There were 345 households, of which 25.8% had children under the age of 18 living with them, 38.8% were married couples living together, 12.2% had a female householder with no husband present, 5.5% had a male householder with no wife present, and 43.5% were non-families. 37.7% of all households were made up of individuals, and 17.9% had someone living alone who was 65 years of age or older. The average household size was 2.16 and the average family size was 2.86.

The median age in the village was 44.4 years. 20.8% of residents were under the age of 18; 6.9% were between the ages of 18 and 24; 22.5% were from 25 to 44; 28.1% were from 45 to 64; and 21.5% were 65 years of age or older. The gender makeup of the village was 47.4% male and 52.6% female.

===2000 census===
As of the census of 2000, there were 842 people, 395 households, and 231 families living in the village. The population density was 1,523.7 PD/sqmi. There were 441 housing units at an average density of 798.0 /sqmi. The racial makeup of the village was 97.74% White, 0.12% African American, 0.59% Native American, 0.12% Asian, 0.48% from other races, and 0.95% from two or more races. Hispanic or Latino of any race were 1.54% of the population.

Of the 395 households, 23.5% contained children under the age of 18. 42.3% had married couples living together. 11.4% had a female householder with no husband present. 41.3% were non-families. 37.2% of all households were made up of individuals, and 17.0% had someone living alone who was 65 years of age or older. The average household size was 2.13 and the average family size was 2.79.

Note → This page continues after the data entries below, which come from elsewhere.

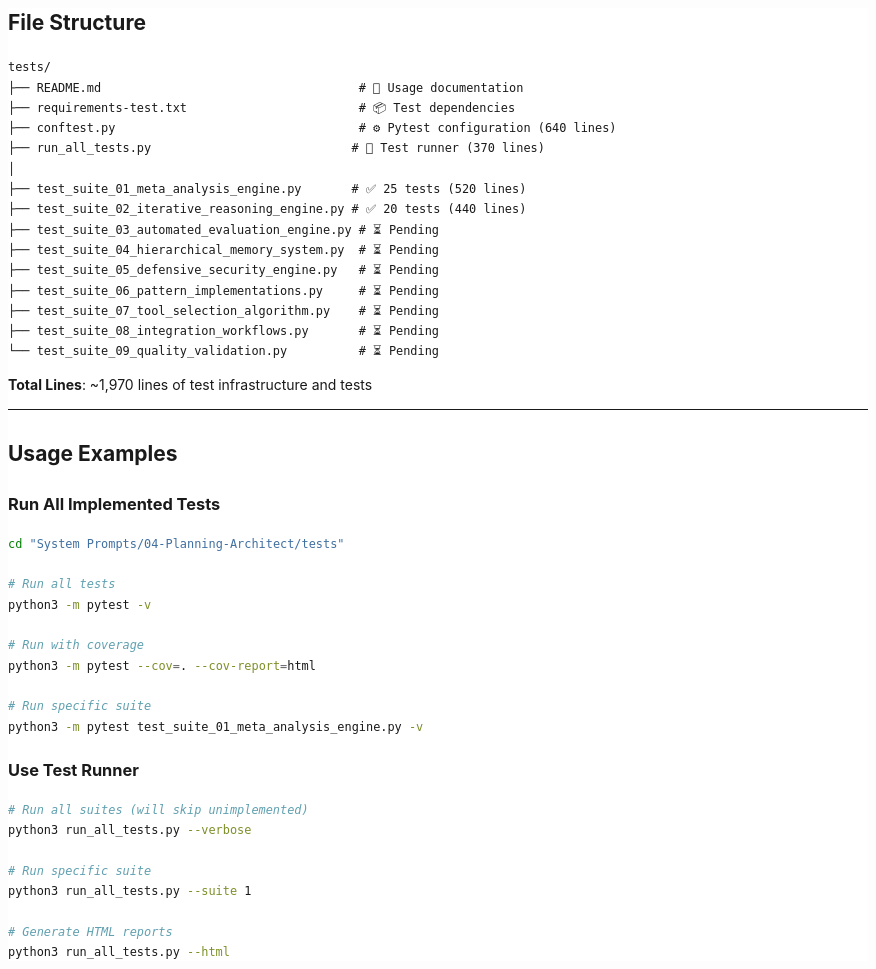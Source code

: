 ## File Structure

```
tests/
├── README.md                                    # 📄 Usage documentation
├── requirements-test.txt                        # 📦 Test dependencies
├── conftest.py                                  # ⚙️ Pytest configuration (640 lines)
├── run_all_tests.py                            # 🚀 Test runner (370 lines)
│
├── test_suite_01_meta_analysis_engine.py       # ✅ 25 tests (520 lines)
├── test_suite_02_iterative_reasoning_engine.py # ✅ 20 tests (440 lines)
├── test_suite_03_automated_evaluation_engine.py # ⏳ Pending
├── test_suite_04_hierarchical_memory_system.py  # ⏳ Pending
├── test_suite_05_defensive_security_engine.py   # ⏳ Pending
├── test_suite_06_pattern_implementations.py     # ⏳ Pending
├── test_suite_07_tool_selection_algorithm.py    # ⏳ Pending
├── test_suite_08_integration_workflows.py       # ⏳ Pending
└── test_suite_09_quality_validation.py          # ⏳ Pending
```

**Total Lines**: ~1,970 lines of test infrastructure and tests

---

## Usage Examples

### Run All Implemented Tests

```bash
cd "System Prompts/04-Planning-Architect/tests"

# Run all tests
python3 -m pytest -v

# Run with coverage
python3 -m pytest --cov=. --cov-report=html

# Run specific suite
python3 -m pytest test_suite_01_meta_analysis_engine.py -v
```

### Use Test Runner

```bash
# Run all suites (will skip unimplemented)
python3 run_all_tests.py --verbose

# Run specific suite
python3 run_all_tests.py --suite 1

# Generate HTML reports
python3 run_all_tests.py --html
```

The ages of the population were spread out, with 20.0% under the age of 18, 9.6% from 18 to 24, 26.4% from 25 to 44, 23.3% from 45 to 64, and 20.8% who were 65 years of age or older. The median age was 42 years. For every 100 females, there were 87.5 males.

The median income for a household in the village was $24,653, and the median income for a family was $31,528. Males had a median income of $32,917 versus $23,500 for females. The per capita income for the village was $19,698. About 14.2% of families and 15.5% of the population were below the poverty line, including 14.5% of those under age 18 and 13.3% of those age 65 or over.

==Arts and culture==
Chesapeake has a public library, a branch of Briggs Lawrence County Public Library.

==Government==
The city is run by an elected mayor-council government system.

==Education==
Chesapeake Union Exempted Village School District operates one elementary school, one middle school, and Chesapeake High School.

==Infrastructure==
===Transportation===
The Lawrence County Airpark is located 2 nmi west of Chesapeake's central business district.